Stopping web crawling bots from causing errors in BlogCFC

So I have been using BlogCFC for 970 days, and I love it. But one problem I have had since the beginning is when my site gets hammered with web crawler, I get a ton of errors. They usually hit between 2:00 AM and 6:00 AM and crawl my blog looking for new content. I appreciate what they do, but sometimes they can be VERY aggressive and start to cause timeout errors.

The result is that I wake up to dozens, or hundreds, of error emails and, very rarely, a crashed ColdFusion application server. Since I am on an Awesome VPS, I rarely have problems with the crashing, even less so since I upgraded the JVM from the CF8 default. But I would rather not have my server brought to its knees every morning by bots. Especially since I know that my worshippers from across the pond are just arriving at work and desire nothing more than to see if I have anything new to say.
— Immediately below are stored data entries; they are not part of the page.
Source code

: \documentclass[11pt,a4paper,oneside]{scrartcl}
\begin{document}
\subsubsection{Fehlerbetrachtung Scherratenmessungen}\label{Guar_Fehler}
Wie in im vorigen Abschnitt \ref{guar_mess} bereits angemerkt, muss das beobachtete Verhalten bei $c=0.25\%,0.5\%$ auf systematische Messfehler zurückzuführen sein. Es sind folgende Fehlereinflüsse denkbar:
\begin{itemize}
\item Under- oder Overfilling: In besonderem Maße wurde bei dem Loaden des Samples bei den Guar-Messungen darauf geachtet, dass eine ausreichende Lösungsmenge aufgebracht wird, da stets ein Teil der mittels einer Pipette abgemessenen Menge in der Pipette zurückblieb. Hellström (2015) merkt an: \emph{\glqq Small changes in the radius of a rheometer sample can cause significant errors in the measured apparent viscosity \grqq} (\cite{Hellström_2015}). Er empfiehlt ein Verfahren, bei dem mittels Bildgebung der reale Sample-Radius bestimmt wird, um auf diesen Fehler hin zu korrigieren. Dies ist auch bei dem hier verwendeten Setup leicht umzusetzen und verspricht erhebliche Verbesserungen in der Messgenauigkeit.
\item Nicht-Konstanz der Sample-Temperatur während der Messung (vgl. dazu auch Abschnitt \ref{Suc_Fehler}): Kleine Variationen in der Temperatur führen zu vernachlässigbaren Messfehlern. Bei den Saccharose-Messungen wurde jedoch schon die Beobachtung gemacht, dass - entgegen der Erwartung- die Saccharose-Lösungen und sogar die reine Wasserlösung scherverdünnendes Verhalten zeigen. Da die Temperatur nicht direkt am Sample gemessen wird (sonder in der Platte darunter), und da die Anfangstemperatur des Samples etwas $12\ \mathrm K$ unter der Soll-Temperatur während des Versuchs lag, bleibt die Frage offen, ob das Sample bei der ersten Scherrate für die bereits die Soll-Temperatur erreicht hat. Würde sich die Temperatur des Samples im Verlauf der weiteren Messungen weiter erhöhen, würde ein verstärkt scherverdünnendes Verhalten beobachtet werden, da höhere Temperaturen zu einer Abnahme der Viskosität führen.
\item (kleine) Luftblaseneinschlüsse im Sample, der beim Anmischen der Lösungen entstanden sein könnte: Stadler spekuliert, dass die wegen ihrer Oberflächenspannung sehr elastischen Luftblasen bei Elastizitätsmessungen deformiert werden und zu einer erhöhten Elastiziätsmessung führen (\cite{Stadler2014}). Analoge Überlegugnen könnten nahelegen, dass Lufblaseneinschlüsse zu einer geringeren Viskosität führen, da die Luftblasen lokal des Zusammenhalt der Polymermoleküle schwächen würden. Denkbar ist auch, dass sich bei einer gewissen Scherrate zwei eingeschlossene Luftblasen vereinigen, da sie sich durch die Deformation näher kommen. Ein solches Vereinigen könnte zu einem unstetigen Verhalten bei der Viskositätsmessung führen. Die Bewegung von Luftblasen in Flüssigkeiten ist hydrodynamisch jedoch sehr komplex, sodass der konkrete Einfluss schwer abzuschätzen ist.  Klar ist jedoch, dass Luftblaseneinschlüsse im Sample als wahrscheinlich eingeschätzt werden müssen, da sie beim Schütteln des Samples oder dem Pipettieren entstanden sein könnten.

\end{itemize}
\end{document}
So, finally, after 3 years, I decided to look into this problem. I've noticed that more often than not, the timeout errors are occurring when the web crawler tries to hit the "print" link on every post. So I said to myself, "Self, do web crawlers need to index my 'print' page?"

Of course not.

Robots.txt

I hope that most people know what the robots.txt file is for, but in case you don't, the robots.txt file is a file you place at the root of your website to tell web crawlers which paths on your websites they should crawl and which they should ignore. This allows you to tell the web crawlers not to try to index certain paths of your websites.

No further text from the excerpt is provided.